Well, Jim Lindgren got to wondering what the stats on mixed-race families and politics are. MSNBC should have asked him. What he found parallels with MSNBC’s own recent hiring standards, back when the network featured an all-white on-air lineup.
The General Social Survey, which is the best-run of the omnibus surveys (getting about a 70 percent response rate as opposed to a 1-25 percent response for more typical opinion polls) has data on family makeup. I was able to analyze their 2000 through 2012 data on 723 households in which any family members were adopted children or step-children of the head of the household or of the spouse of the respondent. For almost all of these households, the GSS reports both political views and whether the household is mixed race, as opposed to a white household, an African-American household, or whatever.
Not surprisingly, there is no statistically significant left-right political differences in the proportion of adopted or step-families that are in mixed race households. Indeed, among families with step-children or adopted children, 11 percent of conservatives were living in mixed race households compared to 10 percent of liberals living in mixed-race households.
Similarly, 9.4 percent of Republicans living in step- or adopted families were in mixed-race households, compared to only 8.8 percent of Democrats in such families. (Again, this small advantage for Republicans is not large enough to be statistically significant).

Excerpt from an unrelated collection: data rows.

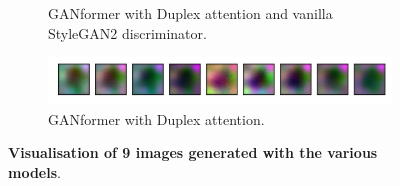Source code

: \documentclass{article}
\begin{document}
\begin{figure}[htpb]
\begin{subfigure}{\linewidth}
			\caption{GANformer with Duplex attention and vanilla StyleGAN2 discriminator.}
		\end{subfigure}
		\begin{subfigure}{\linewidth}
			\includegraphics[width=\linewidth]{../src/trained_network/out_imgs/random_GANFormer_Duplex_D_Att_300kimg.png}
			\vspace{-7mm}
			\caption{GANformer with Duplex attention.}
		\end{subfigure}
		\vspace{3mm}
		\caption{\textbf{Visualisation of 9 images generated with the various models}.}\label{fig:random}
	\end{figure}
\end{document}
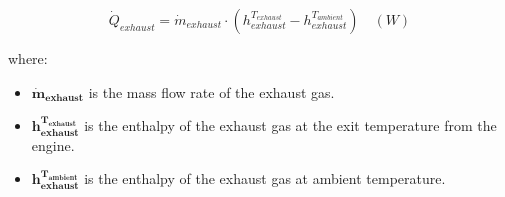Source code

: \documentclass{report}
\begin{document}
\begin{equation}
    \label{eq:q.exh}
    \dot{Q}_{exhaust}=\dot{m}_{exhaust}\cdot (h^{T_{exhaust}}_{exhaust}-h^{T_{ambient}}_{exhaust})\quad (W)
\end{equation}

where:

\begin{itemize}
    \item $\boldsymbol{\dot{m}_{exhaust}}$ is the mass flow rate of the exhaust gas.
    \item $\boldsymbol{h^{T_{exhaust}}_{exhaust}}$ is the enthalpy of the exhaust gas at the exit temperature from the engine.
    \item $\boldsymbol{h^{T_{ambient}}_{exhaust}}$ is the enthalpy of the exhaust gas at ambient temperature.
\end{itemize}
\end{document}

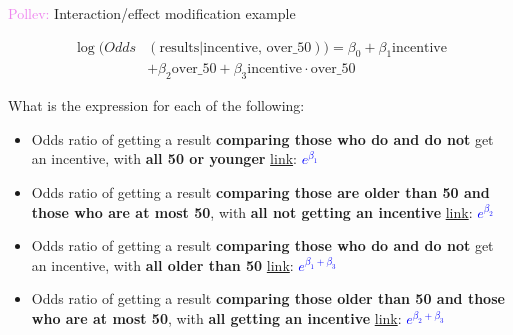 \documentclass[10pt,t]{beamer}
\begin{document}
\begin{frame}{\textcolor{violet}{Pollev:} Interaction/effect modification example}
	
	\vspace{-5 mm}
	
	\color{blue}
	\begin{align*}
	\log(Odds&(\text{results}|\text{incentive, over\_50})) = \beta_0 + \beta_1\text{incentive}\\&+\beta_2\text{over\_50}+\beta_3\text{incentive}\cdot\text{over\_50}
	\end{align*}
	\color{black}
	
	\vspace{-2 mm}
	
	What is the expression for each of the following:
	
	\medskip
	
	\begin{itemize}
		\item Odds ratio of getting a result \textbf{comparing those who do and do not} get an incentive, with \textbf{all 50 or younger} \textcolor{purple}{\href{https://PollEv.com/multiple_choice_polls/BTSCKv3ofieOMwW8bEYwT/respond}{link}}: \pause  \textcolor{blue}{$e^{\beta_1}$}
		
		\medskip
		
		\item Odds ratio of getting a result \textbf{comparing those are older than 50 and those who are at most 50}, with \textbf{all not getting an incentive} \textcolor{purple}{\href{https://PollEv.com/multiple_choice_polls/M9GzJr976YmfdwfTmqNUB/respond}{link}}: \pause  \textcolor{blue}{$e^{\beta_2}$}
		
		\medskip
		
		\item Odds ratio of getting a result \textbf{comparing those who do and do not} get an incentive, with \textbf{all older than 50} \textcolor{purple}{\href{https://PollEv.com/multiple_choice_polls/QlJlfru1e0LWCDAjbmbHe/respond}{link}}: \pause  \textcolor{blue}{$e^{\beta_1+\beta_3}$}
		
		\medskip
		
		\item Odds ratio of getting a result \textbf{comparing those older than 50 and those who are at most 50}, with \textbf{all getting an incentive} \textcolor{purple}{\href{https://PollEv.com/multiple_choice_polls/uclSu0e57aLCbVT1ElIlw/respond}{link}}: \pause  \textcolor{blue}{$e^{\beta_2+\beta_3}$}
		
		
		
	\end{itemize}
	
\end{frame}
\end{document}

Read more over at the Volokh Conspiracy. Minds must be exploding in the comments section. Lindgren found that however he looked at the issue, there was no statistically significant difference, but to the extent that the difference was measurable, it tilted to the right.
Lindgren’s closing is worth reprinting here.
As Matt Welch suggests at Reason, when some in the press think they are attacking bigotry, they are instead spreading it themselves.
Spreading bigotry seems to be MSNBC’s reason to exist.
They’ll pop off again soon enough, apologize, and fire somebody. Rinse. Repeat.